Hacker News new | ask | show | jobs
by jnordwick 680 days ago
Yesterday, he posted on Reddit and I expressed some concern with the benchmarks. The benchmarks are claiming 0.36 ns of overhead per call, but only the computing function. There is a second thread running doing the schedule that the overhead numbers don't include. It seems pretty clear he's running on a hyperthreaded 8 core machine (so 16 threads), I was guessing 3 Ghz, so that literally a single cycle of overhead.

Each extra thread adds more overhead from lock contention. At 16 threads overhead is up to 3.6 ns (so 10 times more). I'm guessing, but that would mean the 0.36 ns of overhead included an uncontested lock? That's not possible. There's some other weirdness going on in the benchmark data too. So either I'm not understanding what he's actually timing or maybe there is a bug in the benchmark code.

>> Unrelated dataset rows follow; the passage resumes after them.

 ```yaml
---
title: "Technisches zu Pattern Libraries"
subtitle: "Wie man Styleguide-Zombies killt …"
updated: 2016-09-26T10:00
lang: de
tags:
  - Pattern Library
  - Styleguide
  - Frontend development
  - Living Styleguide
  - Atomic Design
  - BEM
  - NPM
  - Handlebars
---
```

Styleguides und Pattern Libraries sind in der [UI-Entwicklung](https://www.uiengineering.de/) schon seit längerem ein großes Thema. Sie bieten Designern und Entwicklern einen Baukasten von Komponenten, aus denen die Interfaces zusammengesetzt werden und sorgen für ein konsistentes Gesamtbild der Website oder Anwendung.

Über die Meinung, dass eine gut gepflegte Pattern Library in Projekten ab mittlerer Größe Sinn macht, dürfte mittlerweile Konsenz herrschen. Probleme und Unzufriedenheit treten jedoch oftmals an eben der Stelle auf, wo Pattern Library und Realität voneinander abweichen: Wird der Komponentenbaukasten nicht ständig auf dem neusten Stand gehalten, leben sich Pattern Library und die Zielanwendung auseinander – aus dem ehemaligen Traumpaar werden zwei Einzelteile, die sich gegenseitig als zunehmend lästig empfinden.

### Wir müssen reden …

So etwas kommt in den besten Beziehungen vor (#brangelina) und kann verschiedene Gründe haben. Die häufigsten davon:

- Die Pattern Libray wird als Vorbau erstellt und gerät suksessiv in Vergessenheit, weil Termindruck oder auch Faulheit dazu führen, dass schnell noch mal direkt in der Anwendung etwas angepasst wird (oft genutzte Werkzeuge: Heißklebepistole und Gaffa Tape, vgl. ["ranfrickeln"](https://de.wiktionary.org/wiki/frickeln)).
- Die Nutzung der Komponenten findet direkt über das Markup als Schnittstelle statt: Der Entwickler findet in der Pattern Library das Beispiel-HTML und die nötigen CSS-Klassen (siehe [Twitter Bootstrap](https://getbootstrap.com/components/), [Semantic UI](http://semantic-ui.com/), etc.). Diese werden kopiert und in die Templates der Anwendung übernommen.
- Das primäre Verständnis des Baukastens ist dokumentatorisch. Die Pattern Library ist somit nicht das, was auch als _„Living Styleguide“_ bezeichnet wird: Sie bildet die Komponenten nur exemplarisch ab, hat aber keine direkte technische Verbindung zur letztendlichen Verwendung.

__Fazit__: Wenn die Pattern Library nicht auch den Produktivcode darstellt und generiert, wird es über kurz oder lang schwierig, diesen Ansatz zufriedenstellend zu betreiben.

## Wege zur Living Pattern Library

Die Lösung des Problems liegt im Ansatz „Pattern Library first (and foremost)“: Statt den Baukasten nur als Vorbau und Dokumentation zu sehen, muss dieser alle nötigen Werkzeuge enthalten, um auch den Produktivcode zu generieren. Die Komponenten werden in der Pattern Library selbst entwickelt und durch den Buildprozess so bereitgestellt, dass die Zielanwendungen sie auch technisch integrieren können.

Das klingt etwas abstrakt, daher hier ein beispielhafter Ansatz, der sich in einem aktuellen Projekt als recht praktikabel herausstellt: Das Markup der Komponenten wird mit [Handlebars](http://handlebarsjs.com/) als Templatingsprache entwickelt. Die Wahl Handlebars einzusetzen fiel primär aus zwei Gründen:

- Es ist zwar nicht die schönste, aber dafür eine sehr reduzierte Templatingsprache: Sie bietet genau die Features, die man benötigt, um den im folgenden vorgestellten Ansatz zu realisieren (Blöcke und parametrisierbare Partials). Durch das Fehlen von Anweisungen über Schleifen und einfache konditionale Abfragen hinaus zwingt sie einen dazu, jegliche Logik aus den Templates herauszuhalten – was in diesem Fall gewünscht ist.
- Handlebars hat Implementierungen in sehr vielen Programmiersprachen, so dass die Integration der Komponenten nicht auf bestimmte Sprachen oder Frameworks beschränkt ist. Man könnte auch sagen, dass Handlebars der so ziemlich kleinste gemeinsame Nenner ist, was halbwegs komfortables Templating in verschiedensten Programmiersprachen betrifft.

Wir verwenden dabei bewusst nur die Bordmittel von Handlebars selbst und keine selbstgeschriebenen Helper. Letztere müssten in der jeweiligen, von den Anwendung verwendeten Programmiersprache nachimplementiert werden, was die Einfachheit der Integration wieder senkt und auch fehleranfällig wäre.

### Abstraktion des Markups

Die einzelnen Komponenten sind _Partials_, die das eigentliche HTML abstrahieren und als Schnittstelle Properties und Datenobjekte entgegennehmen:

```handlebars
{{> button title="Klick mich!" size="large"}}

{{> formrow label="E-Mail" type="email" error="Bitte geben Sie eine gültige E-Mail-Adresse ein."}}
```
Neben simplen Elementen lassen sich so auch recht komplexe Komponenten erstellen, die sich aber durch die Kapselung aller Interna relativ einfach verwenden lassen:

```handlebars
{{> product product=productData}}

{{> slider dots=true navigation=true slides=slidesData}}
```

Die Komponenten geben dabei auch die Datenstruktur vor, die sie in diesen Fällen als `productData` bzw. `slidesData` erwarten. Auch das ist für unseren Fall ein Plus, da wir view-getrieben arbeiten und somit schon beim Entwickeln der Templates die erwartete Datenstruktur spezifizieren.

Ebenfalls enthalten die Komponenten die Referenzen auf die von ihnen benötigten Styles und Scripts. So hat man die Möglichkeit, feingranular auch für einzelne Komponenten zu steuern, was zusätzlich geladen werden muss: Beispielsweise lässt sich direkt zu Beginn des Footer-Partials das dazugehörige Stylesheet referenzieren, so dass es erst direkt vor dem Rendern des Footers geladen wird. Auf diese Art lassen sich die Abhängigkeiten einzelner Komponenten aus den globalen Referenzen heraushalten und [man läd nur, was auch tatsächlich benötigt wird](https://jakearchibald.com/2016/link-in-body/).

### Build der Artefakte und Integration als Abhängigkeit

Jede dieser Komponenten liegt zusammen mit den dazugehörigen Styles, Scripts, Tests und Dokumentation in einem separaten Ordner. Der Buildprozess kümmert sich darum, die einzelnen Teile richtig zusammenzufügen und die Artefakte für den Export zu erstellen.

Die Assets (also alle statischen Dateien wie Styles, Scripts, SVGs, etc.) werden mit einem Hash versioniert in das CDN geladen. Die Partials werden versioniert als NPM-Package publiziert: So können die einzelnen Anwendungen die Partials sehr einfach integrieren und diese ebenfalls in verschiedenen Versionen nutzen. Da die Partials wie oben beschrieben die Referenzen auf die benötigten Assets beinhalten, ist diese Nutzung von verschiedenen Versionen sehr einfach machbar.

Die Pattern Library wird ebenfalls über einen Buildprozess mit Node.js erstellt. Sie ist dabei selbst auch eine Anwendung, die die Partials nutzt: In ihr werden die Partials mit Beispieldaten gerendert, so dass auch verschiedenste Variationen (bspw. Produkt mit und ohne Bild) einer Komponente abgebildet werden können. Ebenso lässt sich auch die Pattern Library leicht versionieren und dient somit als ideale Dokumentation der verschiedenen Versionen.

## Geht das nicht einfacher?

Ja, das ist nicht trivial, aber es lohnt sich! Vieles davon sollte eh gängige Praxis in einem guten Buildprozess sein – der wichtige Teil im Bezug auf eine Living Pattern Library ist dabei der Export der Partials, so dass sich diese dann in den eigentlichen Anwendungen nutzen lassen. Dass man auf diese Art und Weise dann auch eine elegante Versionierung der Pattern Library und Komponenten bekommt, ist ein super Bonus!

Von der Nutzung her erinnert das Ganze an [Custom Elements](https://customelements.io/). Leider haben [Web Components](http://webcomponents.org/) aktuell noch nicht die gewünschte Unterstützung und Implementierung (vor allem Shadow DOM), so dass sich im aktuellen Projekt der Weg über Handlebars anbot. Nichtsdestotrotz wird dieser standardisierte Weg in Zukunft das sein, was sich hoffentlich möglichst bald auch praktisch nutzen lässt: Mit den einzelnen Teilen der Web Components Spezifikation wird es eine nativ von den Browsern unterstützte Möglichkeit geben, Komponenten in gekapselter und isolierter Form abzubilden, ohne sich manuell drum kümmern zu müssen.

Also, if you multiply all the values out, I think he's timing in milliseconds (when runtime is calculated and converted to millis, they come out as whole numbers). Don't most benchmarkers have better precision than that? Maybe he's just using `time prog` and the data is just really dirty. Or maybe he's just choosing really, really bad metrics that totally useless for this (this is probably correct, just not sure if there are more issues).

2 comments

I don't understand why it's unbelievable. They walk through the required logic to perform scheduling and dispatch; it looks incredibly simple and extremely suited to hiding on an OoO. The benchmark is summing down a binary tree which is going to give you a lot of space to hide what's at most a handful of instructions. There's obviously no lock contention because, like, look at the algorithm, what locks contending on what?

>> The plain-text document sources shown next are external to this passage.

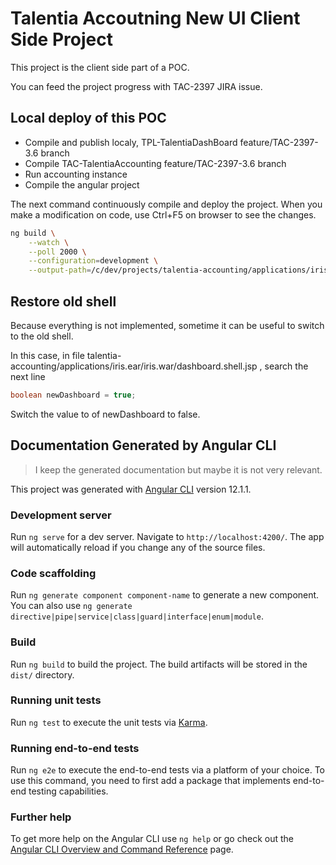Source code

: # Talentia Accoutning New UI Client Side Project 

This project is the client side part of a POC.

You can feed the project progress with TAC-2397 JIRA issue.

## Local deploy of this POC

- Compile and publish localy, TPL-TalentiaDashBoard feature/TAC-2397-3.6 branch
- Compile TAC-TalentiaAccounting feature/TAC-2397-3.6 branch
- Run accounting instance
- Compile the angular project 

The next command continuously compile and deploy the project. 
When you make a modification on code, use Ctrl+F5 on browser to see the changes.

```bash
ng build \
    --watch \
    --poll 2000 \
    --configuration=development \
    --output-path=/c/dev/projects/talentia-accounting/applications/iris.ear/iris.war/talentia-view-angular
```

## Restore old shell

Because everything is not implemented, sometime it can be useful to switch to the old shell.

In this case, in file talentia-accounting/applications/iris.ear/iris.war/dashboard.shell.jsp , search the next line

```java
boolean newDashboard = true;
```

Switch the value to of newDashboard to false.


## Documentation Generated by Angular CLI

> I keep the generated documentation but maybe it is not very relevant.

This project was generated with [Angular CLI](https://github.com/angular/angular-cli) version 12.1.1.

### Development server

Run `ng serve` for a dev server. Navigate to `http://localhost:4200/`. The app will automatically reload if you change any of the source files.

### Code scaffolding

Run `ng generate component component-name` to generate a new component. You can also use `ng generate directive|pipe|service|class|guard|interface|enum|module`.

### Build

Run `ng build` to build the project. The build artifacts will be stored in the `dist/` directory.

### Running unit tests

Run `ng test` to execute the unit tests via [Karma](https://karma-runner.github.io).

### Running end-to-end tests

Run `ng e2e` to execute the end-to-end tests via a platform of your choice. To use this command, you need to first add a package that implements end-to-end testing capabilities.

### Further help

To get more help on the Angular CLI use `ng help` or go check out the [Angular CLI Overview and Command Reference](https://angular.io/cli) page.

AFAICT this is just a really cool and really practical algorithm for microthreads with near zero cost per semantic thread.

> There's obviously no lock

What? The threadpool has a shared mutex accessed by each worker thread, which is used for pushing work on heartbeat and for dequeuing work. https://github.com/judofyr/spice/blob/167deba6e4d319f96d9d67...

"Adding more threads to the system will not make your program any slower" is an insane claim to be making for any lightweight task scheduling system, and trivially not true looking at this: if you have 1000 threads as workers and degenerate tree program than each worker will take turns serializing themselves through the mutex. Things like these are massive red flags to anyone reading the README.

The README covers this. Its argument is persuasive. If your point is that the constant is badly tuned for theoretical 1000 core machines that don't exist, I'm not sure I care. A 100ns stall at most every 100us becoming more likely when you approach multiple hundreds of cores is hardly a disaster. In the context of the comment I replied to, the difference between 8 and 16 workers is literally zero, as the wakeups are spaced so the locks will never conflict.

Actually, if you did have a 32k core machine somehow with magical sufficiently-uniform memory for microthreading to be sensible for it, I think it's not even hard to extend the algorithm to work with that. Just put the workers on a 3D torus and only share orthogonally. It means you don't have perfect work sharing, but I'm also pretty sure it doesn't matter.

The lock is acquired every 100 microseconds and it is expected that only one thread accesses it at a time.
I know. But I have no other explanation as to the latency increase that is seen as the number of threads increases. Do you have a better theory?